Post Processing
Description of signal processing techniques and data preparation procedures used in the TAPS dataset.
Data Mismatch Correction
One of the key challenges in creating the TAPS dataset was addressing the timing differences between throat microphone and acoustic microphone signals. These mismatches occur due to several factors:
- Variations in speakers' larynx and oral structures
- Differences in phoneme production locations
- Distance between the acoustic microphone and speaker's lips
Technical Details
For detailed information about data mismatch analysis and correction methods, including:
- Mismatch variation analysis
- Impact of microphone distance
- Speaker-dependent variations
- Phoneme-dependent timing differences
Please refer to the "Technical Validation" section of our paper [Link to paper].
Background Noise Reduction
To ensure high-quality reference signals, we applied noise reduction to the acoustic microphone recordings using the Demucs speech enhancement model.
Process Details
- • Used Demucs pretrained causal version
- • Applied to acoustic microphone signals only
- • Preserved original signal characteristics
- • Minimal impact on speech content
Results
- • Reduced background noise
- • Enhanced signal clarity
- • Improved reference quality
- • Maintained natural speech characteristics
Note
The noise reduction was applied only to minimize minor background noise in the acoustic microphone recordings.
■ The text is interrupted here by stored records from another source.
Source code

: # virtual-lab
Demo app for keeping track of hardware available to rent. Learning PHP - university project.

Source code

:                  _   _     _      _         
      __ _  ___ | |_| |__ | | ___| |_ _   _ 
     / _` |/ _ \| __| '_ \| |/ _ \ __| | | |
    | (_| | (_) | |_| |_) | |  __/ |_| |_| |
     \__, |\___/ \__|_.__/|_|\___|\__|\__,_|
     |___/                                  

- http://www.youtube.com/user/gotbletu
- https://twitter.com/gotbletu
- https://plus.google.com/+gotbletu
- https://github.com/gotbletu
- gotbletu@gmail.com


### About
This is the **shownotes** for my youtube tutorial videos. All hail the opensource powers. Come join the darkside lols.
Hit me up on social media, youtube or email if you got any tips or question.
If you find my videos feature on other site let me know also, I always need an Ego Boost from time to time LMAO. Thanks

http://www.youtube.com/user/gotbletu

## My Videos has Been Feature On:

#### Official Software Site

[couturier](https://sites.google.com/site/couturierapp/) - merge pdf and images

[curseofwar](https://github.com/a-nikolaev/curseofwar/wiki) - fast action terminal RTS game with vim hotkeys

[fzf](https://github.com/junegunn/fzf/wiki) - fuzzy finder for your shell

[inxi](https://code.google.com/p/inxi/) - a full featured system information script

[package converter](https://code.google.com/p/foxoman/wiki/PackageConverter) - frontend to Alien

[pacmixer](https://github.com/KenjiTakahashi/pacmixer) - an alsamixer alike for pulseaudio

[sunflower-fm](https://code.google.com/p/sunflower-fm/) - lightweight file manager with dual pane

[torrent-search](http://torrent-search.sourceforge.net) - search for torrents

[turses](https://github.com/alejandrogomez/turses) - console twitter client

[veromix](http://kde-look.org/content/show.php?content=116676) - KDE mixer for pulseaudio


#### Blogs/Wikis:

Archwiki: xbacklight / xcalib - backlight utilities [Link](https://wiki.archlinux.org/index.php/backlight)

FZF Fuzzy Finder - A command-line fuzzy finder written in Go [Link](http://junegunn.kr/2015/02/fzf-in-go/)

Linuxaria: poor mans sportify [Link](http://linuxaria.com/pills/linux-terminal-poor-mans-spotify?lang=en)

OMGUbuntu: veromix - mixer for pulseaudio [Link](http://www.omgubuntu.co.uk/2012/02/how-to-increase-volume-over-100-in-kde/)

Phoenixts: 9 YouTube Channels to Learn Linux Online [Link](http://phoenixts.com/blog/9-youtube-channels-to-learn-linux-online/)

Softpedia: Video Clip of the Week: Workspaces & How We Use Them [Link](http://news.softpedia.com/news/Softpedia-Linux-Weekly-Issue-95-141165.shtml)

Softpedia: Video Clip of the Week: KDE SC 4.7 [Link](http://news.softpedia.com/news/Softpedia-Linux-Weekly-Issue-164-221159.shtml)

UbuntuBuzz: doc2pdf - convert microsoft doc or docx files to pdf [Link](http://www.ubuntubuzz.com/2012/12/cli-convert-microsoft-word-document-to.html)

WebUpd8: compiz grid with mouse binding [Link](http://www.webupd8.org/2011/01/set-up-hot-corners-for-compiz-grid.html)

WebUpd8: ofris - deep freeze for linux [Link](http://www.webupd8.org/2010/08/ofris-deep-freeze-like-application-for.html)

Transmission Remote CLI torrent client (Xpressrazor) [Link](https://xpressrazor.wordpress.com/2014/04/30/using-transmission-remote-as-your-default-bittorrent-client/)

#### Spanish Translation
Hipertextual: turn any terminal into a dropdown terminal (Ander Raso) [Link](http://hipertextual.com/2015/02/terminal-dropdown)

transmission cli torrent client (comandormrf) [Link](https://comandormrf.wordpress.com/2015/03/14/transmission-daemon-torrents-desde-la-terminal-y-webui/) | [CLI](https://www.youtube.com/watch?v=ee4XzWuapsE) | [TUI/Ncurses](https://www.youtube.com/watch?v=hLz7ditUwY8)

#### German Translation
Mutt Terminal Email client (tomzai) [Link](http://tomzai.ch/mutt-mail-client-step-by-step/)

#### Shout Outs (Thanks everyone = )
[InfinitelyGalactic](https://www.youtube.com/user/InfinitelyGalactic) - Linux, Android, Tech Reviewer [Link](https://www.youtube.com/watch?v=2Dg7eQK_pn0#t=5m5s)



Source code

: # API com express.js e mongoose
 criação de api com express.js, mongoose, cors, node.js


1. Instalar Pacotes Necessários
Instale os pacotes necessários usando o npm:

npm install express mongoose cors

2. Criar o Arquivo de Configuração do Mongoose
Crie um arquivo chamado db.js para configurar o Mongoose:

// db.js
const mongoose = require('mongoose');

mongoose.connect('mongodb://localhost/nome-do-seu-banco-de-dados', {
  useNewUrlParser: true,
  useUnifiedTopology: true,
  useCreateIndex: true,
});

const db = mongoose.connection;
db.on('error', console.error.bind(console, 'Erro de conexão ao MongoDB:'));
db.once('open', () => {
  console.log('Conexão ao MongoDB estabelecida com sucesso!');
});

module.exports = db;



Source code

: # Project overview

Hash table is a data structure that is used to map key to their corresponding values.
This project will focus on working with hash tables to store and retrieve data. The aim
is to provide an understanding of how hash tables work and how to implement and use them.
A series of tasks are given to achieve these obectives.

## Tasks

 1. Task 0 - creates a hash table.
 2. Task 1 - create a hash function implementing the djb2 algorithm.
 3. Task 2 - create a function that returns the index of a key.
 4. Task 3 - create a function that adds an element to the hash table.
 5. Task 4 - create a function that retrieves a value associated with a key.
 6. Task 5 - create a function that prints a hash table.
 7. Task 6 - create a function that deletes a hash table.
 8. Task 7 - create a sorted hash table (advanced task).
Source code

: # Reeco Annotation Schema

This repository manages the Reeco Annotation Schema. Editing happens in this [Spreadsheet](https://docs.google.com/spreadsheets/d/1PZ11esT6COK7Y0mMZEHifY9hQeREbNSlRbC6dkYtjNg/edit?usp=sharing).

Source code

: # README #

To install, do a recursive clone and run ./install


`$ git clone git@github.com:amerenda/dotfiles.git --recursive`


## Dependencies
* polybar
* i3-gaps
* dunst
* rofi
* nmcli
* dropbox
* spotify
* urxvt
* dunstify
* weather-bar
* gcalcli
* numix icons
The throat microphone signals were preserved in their original form to maintain the authenticity of the dataset.
Complete Processing Pipeline
-
High-pass Filtering
Applied 5th-order Butterworth high-pass filter with 50 Hz cut-off frequency to reduce gravitational acceleration effects
-
Timing Alignment
Corrected timing differences between throat and acoustic microphone signals
-
Noise Reduction
Applied Demucs-based noise reduction to acoustic microphone recordings
-
Trimming
Removed silent segments at the beginning and end of recordings
-
Quality Verification
Manual review of evaluation set utterances for accuracy